Exercise data below:

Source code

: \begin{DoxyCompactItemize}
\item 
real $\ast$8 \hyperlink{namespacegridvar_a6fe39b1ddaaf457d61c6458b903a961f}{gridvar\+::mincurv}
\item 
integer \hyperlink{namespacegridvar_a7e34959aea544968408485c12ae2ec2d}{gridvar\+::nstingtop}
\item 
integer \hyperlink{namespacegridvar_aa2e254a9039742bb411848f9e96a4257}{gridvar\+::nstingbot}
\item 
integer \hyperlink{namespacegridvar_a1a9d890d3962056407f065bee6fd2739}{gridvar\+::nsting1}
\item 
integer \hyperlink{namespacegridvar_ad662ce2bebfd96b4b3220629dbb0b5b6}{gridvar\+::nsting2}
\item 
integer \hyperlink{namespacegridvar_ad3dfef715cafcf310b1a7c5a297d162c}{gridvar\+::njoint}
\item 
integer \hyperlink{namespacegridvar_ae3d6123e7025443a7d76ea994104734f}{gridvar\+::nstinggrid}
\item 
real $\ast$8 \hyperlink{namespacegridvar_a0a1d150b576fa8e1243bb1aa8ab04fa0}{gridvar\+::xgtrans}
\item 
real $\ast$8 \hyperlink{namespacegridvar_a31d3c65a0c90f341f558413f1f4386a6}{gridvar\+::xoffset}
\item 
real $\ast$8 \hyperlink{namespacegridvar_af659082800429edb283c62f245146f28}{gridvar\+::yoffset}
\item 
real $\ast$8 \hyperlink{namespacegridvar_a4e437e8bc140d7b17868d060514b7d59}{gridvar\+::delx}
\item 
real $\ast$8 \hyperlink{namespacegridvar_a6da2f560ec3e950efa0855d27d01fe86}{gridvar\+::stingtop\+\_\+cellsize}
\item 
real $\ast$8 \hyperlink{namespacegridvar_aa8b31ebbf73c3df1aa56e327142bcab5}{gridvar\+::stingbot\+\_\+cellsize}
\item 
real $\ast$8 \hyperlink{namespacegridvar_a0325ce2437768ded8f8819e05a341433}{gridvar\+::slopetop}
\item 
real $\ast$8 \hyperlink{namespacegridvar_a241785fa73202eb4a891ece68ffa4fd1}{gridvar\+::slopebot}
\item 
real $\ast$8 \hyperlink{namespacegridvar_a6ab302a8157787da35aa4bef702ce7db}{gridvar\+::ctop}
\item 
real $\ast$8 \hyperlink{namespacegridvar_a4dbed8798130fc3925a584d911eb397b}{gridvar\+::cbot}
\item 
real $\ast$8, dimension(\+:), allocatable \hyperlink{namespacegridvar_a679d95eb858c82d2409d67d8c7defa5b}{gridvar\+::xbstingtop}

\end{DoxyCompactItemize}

End of Exercise data.
Exercise data below:

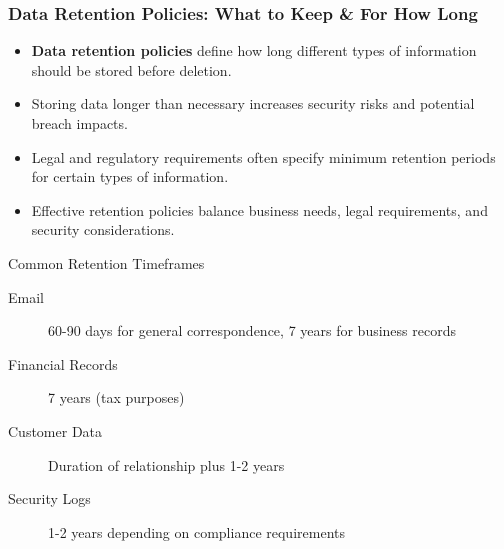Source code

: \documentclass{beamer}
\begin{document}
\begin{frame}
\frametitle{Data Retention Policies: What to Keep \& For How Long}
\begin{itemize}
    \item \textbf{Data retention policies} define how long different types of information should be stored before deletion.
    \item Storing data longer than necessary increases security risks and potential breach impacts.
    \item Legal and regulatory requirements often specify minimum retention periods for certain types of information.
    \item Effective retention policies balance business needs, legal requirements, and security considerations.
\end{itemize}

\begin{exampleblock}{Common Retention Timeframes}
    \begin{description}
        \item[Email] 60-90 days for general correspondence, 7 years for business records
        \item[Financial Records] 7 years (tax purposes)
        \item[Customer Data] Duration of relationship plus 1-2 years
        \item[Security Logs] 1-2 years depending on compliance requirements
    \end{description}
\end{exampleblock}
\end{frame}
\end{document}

End of Exercise data.
Exercise data below:

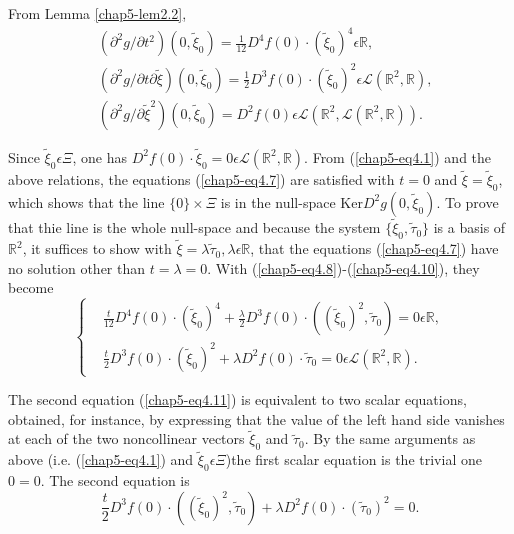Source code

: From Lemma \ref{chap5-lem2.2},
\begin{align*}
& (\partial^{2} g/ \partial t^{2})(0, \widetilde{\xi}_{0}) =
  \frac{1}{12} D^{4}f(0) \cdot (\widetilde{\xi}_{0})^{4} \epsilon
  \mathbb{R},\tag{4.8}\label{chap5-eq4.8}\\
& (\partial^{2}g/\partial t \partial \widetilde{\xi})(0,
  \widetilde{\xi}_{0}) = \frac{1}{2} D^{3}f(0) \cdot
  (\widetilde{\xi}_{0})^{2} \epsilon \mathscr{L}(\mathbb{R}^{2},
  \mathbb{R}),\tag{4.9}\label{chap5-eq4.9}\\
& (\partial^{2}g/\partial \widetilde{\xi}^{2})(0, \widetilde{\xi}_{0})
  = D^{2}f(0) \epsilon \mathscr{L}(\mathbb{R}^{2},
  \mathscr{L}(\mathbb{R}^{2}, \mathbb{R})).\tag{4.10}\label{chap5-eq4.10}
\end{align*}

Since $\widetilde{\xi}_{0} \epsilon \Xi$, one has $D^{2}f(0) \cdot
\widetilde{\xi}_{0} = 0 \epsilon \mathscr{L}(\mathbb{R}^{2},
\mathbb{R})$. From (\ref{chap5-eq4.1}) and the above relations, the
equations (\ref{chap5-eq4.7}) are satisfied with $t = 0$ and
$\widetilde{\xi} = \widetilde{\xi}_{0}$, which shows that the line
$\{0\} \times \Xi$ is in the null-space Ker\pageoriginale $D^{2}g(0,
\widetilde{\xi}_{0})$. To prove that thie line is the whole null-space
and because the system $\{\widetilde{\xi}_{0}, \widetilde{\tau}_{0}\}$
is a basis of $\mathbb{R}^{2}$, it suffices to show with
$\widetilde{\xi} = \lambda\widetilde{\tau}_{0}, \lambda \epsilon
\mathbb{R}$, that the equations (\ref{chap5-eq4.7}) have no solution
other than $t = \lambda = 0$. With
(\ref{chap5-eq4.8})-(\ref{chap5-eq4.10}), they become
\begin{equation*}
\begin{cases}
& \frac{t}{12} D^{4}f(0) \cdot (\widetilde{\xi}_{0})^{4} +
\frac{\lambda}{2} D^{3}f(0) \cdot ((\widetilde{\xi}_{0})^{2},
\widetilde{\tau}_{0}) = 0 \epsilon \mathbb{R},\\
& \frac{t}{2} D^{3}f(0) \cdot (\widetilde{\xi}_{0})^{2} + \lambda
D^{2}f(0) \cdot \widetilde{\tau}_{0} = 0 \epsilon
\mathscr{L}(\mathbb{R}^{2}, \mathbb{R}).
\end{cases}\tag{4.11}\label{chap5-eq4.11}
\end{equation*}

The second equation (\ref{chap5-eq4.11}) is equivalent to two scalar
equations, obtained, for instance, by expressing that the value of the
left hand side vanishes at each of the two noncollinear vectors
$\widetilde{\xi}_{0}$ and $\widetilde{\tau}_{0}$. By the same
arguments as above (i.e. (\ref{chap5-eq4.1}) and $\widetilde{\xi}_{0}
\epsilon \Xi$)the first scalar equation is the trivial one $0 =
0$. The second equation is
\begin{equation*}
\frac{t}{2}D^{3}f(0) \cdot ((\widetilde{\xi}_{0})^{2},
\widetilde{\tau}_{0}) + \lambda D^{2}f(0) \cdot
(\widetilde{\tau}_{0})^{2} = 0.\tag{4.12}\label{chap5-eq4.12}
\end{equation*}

End of Exercise data.

▸ Task instructions:
Pull every line containing the word "equations" out of the material and copy it.

▸ Answer area:
equations (\ref{chap5-eq4.7}) are satisfied with $t = 0$ and
\mathbb{R}$, that the equations (\ref{chap5-eq4.7}) have no solution
equations, obtained, for instance, by expressing that the value of the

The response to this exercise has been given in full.